Mine was the PlayStation, but idk which one b3cause I was only like 3-4 and I don't think I have that console with me anymore but I tell ya it was somewhat more than a decade ago, I remember playing mickey mouse in black and white ^^


----------



## Perri (Jul 31, 2015)

The original XBOX. The one I can remember more is the Wii. I was first years of Elementary School then.


----------



## Kuroh (Aug 1, 2015)

Dreamcast


----------



## creamyy (Aug 1, 2015)

Mine was the SNES


----------



## Ichigo. (Aug 1, 2015)

The first game system I owned was a Gameboy Color (well, my dad got it for me). I still have it. I had a Pokemon game and a Sabrina The Teenage Witch game. Can't remember if I had any other games sadly. I think the first game system I ever played on was the original Playstation though.


----------



## AmenFashion (Aug 2, 2015)

Super Nintendo was my first system!

My first games were *Super Mario World* (thank the Lord I had this in my childhood), and *Star Wars Super Empire Strikes Back* + *Return of the Jedi*. Those were my favorites for years until I started exploring other video games.


----------



## Karminny (Aug 2, 2015)

Gamecube, im pretty sure. My birth dad was a gamer, so whenever I went to his house, he would lunge the controller in my hands.

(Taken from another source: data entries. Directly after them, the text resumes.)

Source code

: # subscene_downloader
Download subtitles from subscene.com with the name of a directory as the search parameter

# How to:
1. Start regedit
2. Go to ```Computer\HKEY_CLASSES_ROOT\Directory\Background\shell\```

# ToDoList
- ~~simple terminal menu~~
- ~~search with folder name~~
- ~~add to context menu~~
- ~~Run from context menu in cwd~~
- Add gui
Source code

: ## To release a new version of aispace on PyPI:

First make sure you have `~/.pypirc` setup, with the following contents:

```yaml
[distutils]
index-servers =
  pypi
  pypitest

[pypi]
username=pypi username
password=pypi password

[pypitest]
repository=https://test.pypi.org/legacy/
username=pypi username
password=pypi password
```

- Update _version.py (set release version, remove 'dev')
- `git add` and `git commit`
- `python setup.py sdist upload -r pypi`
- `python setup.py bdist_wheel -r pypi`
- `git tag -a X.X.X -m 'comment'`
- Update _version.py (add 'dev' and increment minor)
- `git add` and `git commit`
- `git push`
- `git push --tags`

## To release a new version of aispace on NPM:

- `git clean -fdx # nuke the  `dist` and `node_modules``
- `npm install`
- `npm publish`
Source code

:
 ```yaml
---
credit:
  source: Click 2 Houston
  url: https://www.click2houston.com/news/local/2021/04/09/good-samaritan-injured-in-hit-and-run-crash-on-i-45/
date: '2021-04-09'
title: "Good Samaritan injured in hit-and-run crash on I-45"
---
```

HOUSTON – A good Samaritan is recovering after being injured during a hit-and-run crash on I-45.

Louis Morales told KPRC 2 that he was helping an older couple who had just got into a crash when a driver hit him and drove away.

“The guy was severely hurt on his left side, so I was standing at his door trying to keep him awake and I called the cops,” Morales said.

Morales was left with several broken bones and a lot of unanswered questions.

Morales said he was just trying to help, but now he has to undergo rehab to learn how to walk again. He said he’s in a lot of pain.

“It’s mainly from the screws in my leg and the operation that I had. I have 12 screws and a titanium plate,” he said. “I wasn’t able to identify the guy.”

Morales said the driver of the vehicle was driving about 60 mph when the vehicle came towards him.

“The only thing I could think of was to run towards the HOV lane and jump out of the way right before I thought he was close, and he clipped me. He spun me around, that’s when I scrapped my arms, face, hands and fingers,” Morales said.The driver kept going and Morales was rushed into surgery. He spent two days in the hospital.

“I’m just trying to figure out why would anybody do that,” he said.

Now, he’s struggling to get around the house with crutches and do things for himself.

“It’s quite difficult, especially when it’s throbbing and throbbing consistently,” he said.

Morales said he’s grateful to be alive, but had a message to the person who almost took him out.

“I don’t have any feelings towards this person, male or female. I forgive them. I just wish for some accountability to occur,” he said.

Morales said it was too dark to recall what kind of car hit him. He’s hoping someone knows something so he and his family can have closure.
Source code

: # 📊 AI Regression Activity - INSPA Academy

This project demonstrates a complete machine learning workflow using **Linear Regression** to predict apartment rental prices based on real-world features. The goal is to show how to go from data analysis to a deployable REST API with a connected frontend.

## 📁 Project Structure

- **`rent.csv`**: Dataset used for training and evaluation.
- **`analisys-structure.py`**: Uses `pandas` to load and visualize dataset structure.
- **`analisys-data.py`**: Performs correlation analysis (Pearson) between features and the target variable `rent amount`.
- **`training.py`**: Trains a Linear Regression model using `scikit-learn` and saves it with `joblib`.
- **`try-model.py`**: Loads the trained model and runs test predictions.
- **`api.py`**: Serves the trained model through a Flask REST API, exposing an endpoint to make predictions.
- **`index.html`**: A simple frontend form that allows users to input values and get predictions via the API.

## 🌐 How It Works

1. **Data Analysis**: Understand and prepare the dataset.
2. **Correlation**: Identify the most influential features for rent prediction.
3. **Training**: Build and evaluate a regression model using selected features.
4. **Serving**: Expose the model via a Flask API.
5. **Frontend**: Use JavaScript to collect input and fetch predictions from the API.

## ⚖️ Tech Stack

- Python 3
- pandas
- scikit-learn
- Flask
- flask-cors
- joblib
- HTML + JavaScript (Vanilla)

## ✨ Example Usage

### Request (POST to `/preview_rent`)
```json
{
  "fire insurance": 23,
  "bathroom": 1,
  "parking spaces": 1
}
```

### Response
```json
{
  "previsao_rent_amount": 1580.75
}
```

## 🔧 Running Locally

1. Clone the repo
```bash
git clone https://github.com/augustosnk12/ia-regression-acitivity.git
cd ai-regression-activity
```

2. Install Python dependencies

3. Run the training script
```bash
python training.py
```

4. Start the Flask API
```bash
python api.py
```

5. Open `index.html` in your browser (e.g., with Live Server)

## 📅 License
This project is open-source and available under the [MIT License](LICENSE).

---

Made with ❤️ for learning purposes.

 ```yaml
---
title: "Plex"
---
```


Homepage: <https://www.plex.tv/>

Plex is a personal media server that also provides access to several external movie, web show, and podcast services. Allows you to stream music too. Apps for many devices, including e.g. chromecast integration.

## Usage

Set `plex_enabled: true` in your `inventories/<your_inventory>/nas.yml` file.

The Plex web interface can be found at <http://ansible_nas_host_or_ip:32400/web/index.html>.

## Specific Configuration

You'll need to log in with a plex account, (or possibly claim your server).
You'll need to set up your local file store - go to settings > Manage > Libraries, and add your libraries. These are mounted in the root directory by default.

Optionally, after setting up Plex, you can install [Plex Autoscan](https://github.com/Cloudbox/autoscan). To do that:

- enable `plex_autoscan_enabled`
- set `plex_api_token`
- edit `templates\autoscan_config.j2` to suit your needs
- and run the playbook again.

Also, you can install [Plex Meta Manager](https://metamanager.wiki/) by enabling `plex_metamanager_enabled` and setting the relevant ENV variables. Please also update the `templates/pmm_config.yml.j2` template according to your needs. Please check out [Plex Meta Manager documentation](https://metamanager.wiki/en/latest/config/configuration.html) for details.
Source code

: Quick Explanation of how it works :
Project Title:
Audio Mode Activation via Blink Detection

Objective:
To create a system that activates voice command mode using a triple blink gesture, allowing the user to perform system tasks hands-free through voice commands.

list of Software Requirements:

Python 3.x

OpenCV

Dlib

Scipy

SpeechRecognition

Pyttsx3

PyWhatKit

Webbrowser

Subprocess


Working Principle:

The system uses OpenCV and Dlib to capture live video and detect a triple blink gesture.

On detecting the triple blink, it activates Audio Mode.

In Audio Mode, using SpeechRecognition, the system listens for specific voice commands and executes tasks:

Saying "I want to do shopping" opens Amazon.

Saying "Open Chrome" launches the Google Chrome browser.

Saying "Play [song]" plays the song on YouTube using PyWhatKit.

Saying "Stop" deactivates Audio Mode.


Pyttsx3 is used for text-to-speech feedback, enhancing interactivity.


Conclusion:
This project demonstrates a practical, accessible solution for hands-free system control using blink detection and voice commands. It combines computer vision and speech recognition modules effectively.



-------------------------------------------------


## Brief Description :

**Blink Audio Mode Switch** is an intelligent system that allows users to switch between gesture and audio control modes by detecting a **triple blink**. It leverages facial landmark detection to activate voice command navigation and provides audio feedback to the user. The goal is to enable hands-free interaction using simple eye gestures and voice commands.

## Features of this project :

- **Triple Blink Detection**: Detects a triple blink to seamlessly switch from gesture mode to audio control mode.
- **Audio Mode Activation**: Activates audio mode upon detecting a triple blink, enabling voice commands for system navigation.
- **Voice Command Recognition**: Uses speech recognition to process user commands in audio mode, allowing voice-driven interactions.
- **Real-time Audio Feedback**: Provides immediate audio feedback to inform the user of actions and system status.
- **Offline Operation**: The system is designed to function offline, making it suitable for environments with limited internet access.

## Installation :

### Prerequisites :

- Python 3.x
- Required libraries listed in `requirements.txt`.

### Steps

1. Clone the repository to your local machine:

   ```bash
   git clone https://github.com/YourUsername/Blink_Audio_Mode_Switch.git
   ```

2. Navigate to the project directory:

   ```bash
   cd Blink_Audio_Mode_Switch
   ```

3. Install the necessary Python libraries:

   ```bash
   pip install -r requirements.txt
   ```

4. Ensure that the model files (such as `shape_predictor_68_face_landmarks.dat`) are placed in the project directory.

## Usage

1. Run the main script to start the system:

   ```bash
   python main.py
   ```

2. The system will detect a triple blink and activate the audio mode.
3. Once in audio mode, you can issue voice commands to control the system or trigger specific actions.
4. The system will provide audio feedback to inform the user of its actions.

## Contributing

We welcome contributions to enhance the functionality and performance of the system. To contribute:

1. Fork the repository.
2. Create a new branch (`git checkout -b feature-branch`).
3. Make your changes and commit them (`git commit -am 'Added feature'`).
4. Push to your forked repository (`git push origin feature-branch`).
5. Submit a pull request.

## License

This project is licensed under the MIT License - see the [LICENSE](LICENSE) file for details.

I also played Gameboy advanced SP, and he let me keep the one from my childhood ^.^


----------



## inkling (Aug 2, 2015)

My first was snes. It was a hand-me-down from my older cousin. I used to play it for hours on end when we would visit his house and eventually he gave it to me when he lost interest. Same with his sega cd.


----------



## moonflow (Aug 6, 2015)

my first system was a PS1! i even still have the spyro games from way back then, too!


----------



## Togekid (Aug 6, 2015)

GameCube <3


----------



## Cynicmatic Matt (Aug 6, 2015)

My first was the PS1.  I think it was a gift from a family friend.  I only really had like 5 games for it.  I them got the PS2 that Christmas and played it more as I had way more games for it.


----------



## ZeldaSylveon (Aug 6, 2015)

nintendo 64!! my dad always beat me in mario kart


----------



## Buggy (Aug 6, 2015)

Back then I wasn't exactly a gamer, so it was a Wii I never asked for.


----------



## kayleee (Aug 6, 2015)

My first system was the NES!

Actually, now that I think about it that's not true. My very first console was a VTech Socrates but it sucked so it doesn't count




Did anyone else have one of these???


----------



## Baumren (Aug 7, 2015)

Game boy color, pok?mon red. Good times, man.


----------



## Airy (Aug 7, 2015)

My first system was a PlayStation. I got it for Christmas in 1999, right on the cusp of the PS2's release (but I didn't get a PS2 until I bought one used nearly a decade later). I still count one of the games I got the same day, Ape Escape, as one of my favorite games ever.


----------



## Bjork (Aug 7, 2015)

DS. I had asked for a GameBoy but that was when they stopped selling them so I got a DS, but I'm glad I did. I played Mario nonstop on that thing, it's one of the few games I've beaten


----------